C’est pourquoi, quand vous n’auriez commencé qu’à travailler à la dernière heure, il ne laissera pas de vous donner la récompense tout entière, « Quand il n’y aurait rien en vous qui contribuât à votre salut, néanmoins c’est pour moi-même que je vous fais grâce, »dit le Seigneur, « afin que mon nom ne soit point blasphémé. » (Ezéch. .XXXVI, 22.) Vous ne laisseriez échapper qu’un soupir, qu’une larme, il la prend aussitôt, et il s’en sert pour vous guérir.

Ainsi évitons surtout de nous élever dans des sentiments d’orgueil.
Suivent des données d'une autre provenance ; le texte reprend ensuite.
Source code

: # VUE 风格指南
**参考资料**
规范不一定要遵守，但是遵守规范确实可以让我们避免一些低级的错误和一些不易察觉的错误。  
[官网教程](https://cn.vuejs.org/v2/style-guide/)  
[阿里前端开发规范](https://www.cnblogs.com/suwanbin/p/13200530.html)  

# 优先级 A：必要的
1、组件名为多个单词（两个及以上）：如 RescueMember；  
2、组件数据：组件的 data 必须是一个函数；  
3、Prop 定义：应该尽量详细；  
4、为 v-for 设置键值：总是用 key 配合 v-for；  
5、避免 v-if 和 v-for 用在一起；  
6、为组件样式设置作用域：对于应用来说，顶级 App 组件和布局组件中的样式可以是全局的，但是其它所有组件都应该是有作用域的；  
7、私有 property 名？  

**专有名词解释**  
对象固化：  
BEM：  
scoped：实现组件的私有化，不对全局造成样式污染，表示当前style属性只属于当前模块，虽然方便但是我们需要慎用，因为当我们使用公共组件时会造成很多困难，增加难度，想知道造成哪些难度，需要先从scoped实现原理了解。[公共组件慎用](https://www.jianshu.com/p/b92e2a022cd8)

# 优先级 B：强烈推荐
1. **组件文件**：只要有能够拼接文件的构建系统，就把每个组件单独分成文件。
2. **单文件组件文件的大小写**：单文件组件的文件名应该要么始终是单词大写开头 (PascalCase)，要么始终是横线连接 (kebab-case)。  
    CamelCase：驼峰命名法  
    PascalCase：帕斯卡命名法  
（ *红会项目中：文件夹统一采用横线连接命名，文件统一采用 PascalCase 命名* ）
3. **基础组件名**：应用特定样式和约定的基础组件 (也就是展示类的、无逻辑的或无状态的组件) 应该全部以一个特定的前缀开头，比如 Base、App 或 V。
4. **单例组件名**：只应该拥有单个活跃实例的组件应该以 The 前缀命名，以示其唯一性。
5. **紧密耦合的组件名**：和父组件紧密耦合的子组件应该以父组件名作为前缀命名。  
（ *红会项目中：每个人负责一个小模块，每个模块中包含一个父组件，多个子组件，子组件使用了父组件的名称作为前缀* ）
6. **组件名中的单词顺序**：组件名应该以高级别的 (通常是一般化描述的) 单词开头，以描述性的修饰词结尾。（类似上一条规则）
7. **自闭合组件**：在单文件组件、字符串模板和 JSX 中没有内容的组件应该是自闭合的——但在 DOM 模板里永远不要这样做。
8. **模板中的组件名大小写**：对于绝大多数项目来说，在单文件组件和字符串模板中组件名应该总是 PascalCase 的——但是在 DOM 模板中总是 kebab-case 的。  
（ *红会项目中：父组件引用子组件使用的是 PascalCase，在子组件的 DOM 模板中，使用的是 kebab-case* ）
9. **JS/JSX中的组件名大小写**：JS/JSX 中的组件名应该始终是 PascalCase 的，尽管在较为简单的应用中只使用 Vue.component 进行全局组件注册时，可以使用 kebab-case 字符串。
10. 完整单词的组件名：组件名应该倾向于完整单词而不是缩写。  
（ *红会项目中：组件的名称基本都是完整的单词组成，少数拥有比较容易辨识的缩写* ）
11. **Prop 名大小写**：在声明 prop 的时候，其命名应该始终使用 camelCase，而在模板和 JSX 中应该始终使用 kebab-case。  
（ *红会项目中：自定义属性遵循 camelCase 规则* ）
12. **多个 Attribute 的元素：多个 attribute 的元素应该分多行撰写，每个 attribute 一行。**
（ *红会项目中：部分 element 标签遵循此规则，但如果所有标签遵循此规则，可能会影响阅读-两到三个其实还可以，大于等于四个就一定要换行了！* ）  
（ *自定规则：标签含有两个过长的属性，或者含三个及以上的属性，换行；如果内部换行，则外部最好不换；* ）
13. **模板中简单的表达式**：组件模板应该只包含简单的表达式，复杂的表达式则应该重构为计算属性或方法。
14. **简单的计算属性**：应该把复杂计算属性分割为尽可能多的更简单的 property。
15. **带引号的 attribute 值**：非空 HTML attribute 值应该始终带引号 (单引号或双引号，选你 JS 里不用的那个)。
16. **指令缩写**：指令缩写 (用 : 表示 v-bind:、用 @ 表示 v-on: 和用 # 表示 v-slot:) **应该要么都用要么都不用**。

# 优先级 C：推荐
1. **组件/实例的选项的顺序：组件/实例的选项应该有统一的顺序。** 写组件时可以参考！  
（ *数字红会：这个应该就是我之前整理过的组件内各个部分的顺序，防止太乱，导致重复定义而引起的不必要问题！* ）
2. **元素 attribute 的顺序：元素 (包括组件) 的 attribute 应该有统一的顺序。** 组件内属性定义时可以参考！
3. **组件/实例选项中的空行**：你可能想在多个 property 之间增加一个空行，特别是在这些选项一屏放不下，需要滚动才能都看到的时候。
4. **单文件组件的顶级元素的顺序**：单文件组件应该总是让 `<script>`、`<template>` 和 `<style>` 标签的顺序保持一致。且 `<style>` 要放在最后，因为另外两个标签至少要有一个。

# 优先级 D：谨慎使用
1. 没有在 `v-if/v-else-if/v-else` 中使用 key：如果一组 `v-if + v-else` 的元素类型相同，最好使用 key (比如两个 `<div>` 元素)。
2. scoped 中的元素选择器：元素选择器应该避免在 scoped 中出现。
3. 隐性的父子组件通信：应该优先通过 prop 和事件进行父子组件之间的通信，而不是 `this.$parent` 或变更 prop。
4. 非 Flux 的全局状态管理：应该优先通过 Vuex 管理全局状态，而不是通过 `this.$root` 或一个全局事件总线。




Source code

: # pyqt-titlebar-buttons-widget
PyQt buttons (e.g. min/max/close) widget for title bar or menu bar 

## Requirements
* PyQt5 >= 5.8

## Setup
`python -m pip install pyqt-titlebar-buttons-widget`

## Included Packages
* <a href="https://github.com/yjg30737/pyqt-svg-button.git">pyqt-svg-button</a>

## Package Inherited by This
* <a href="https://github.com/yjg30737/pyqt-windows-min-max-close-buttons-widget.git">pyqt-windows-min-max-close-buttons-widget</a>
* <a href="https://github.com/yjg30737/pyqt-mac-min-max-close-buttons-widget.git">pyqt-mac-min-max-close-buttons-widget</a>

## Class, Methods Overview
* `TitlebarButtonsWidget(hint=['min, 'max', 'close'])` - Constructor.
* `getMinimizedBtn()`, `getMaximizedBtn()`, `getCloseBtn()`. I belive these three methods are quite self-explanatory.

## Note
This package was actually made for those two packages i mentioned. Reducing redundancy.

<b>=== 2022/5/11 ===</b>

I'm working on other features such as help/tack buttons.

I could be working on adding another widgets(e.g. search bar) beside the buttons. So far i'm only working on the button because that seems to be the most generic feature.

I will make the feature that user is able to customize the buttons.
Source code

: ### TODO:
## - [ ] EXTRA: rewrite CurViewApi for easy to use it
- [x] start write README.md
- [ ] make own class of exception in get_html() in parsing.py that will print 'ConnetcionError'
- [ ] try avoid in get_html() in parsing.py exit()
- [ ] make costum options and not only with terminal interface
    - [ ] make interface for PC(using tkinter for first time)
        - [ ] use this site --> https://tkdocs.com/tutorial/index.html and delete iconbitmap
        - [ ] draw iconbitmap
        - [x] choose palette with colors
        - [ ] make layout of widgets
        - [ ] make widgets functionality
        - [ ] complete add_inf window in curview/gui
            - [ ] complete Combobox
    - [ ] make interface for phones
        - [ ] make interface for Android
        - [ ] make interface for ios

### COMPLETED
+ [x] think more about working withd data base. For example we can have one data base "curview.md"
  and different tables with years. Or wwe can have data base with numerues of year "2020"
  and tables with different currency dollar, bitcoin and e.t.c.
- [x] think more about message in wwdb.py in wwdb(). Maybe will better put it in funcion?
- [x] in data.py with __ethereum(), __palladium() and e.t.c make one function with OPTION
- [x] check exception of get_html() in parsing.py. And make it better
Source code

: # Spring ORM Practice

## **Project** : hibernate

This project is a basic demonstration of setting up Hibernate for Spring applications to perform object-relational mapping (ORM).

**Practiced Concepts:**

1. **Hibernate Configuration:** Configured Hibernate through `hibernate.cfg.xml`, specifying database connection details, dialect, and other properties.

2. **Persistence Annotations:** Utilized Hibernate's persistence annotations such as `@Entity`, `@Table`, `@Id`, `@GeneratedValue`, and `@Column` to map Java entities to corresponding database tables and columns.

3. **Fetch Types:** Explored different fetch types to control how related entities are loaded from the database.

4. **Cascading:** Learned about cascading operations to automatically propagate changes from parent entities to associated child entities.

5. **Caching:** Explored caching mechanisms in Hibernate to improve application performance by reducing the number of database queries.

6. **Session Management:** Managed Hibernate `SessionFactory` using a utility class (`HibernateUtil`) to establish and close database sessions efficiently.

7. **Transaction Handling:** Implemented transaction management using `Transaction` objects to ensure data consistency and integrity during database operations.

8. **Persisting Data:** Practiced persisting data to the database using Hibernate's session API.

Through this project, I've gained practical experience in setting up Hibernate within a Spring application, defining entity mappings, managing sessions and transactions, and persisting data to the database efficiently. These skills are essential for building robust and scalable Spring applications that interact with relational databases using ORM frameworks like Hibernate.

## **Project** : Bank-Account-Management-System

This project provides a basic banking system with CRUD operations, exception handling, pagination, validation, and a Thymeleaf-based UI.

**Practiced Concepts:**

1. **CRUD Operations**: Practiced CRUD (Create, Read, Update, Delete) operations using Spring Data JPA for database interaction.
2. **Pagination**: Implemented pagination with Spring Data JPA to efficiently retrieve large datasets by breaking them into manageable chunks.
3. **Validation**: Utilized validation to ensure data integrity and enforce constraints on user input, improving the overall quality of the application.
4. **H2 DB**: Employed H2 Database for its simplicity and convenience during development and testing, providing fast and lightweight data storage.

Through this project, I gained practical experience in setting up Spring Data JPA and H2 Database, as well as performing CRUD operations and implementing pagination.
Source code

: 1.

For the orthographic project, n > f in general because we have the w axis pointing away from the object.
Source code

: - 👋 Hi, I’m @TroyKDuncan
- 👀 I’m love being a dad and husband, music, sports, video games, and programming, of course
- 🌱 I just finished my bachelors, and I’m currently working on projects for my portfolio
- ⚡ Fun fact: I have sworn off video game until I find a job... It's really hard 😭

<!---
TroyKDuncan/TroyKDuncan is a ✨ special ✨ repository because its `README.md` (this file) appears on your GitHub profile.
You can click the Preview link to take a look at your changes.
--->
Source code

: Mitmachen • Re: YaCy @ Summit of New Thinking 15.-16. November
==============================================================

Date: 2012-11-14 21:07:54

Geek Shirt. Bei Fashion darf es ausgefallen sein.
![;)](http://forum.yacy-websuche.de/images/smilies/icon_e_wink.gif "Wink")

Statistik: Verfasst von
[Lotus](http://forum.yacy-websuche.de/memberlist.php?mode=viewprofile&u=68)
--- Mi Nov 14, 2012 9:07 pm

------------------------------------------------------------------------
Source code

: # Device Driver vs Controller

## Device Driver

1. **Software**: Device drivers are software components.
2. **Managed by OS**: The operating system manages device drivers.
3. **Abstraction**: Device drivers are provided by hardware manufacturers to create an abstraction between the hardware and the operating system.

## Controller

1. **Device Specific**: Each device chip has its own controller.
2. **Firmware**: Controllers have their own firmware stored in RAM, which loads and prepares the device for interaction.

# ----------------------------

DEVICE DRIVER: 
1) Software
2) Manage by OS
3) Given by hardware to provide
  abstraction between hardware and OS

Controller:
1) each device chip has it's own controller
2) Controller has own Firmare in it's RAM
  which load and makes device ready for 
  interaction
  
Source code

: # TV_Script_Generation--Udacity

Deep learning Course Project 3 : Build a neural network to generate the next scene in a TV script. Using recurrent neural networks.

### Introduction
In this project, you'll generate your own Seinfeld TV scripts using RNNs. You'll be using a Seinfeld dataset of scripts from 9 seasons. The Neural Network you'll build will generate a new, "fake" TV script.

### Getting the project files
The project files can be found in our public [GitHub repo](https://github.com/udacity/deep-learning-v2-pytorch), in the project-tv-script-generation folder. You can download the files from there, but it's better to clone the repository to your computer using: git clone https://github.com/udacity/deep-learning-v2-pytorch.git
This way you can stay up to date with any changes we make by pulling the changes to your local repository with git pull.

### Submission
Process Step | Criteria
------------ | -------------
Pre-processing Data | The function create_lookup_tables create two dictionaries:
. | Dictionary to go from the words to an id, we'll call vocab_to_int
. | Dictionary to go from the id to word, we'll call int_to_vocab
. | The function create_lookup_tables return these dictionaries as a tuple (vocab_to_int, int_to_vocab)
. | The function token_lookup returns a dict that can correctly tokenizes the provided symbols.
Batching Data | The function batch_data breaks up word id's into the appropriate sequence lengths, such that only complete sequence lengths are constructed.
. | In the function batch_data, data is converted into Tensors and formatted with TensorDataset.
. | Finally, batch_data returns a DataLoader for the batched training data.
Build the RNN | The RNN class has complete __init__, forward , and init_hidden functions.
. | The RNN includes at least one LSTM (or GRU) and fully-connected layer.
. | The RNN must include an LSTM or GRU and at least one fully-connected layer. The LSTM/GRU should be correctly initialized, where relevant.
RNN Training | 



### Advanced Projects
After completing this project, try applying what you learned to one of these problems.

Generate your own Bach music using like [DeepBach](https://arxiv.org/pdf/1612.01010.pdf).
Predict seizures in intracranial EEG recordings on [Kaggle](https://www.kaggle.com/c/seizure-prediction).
Protestons que nous sommes des serviteurs inutiles, afin que Dieu nous rende dignes de le servir. Si vous vous croyez un bon serviteur, vous deviendrez inutile quand vous seriez bon; si vous vous croyez mauvais, vous deviendrez bon quand vous seriez inutile. C’est ce qui fait voir la nécessité d’oublier ses bonnes oeuvres.

Mais comment cela se peut-il faire? dites-vous. Comment pouvons-nous ignorer ce que nous savons? Quoi! vous offensez Dieu tout le jour, et après cela vous vous divertissez, vous riez, tant vous savez bien oublier les nombreux péchés que vous commettez, et vous ne pouvez oublier le peu de bien que vous faites? La crainte néanmoins des jugements de Dieu nous devrait bien plus toucher que la complaisance d’une bonne oeuvre. Et néanmoins il arrive tout le contraire. Nous offensons Dieu tous les jours et nous n’y faisons pas la moindre réflexion, et si nous donnons à un pauvre la moindre choses nous sommes prêts à le publier partout. C’est certainement de la folie. C’est dissiper les richesses spirituelles au lieu de les amasser.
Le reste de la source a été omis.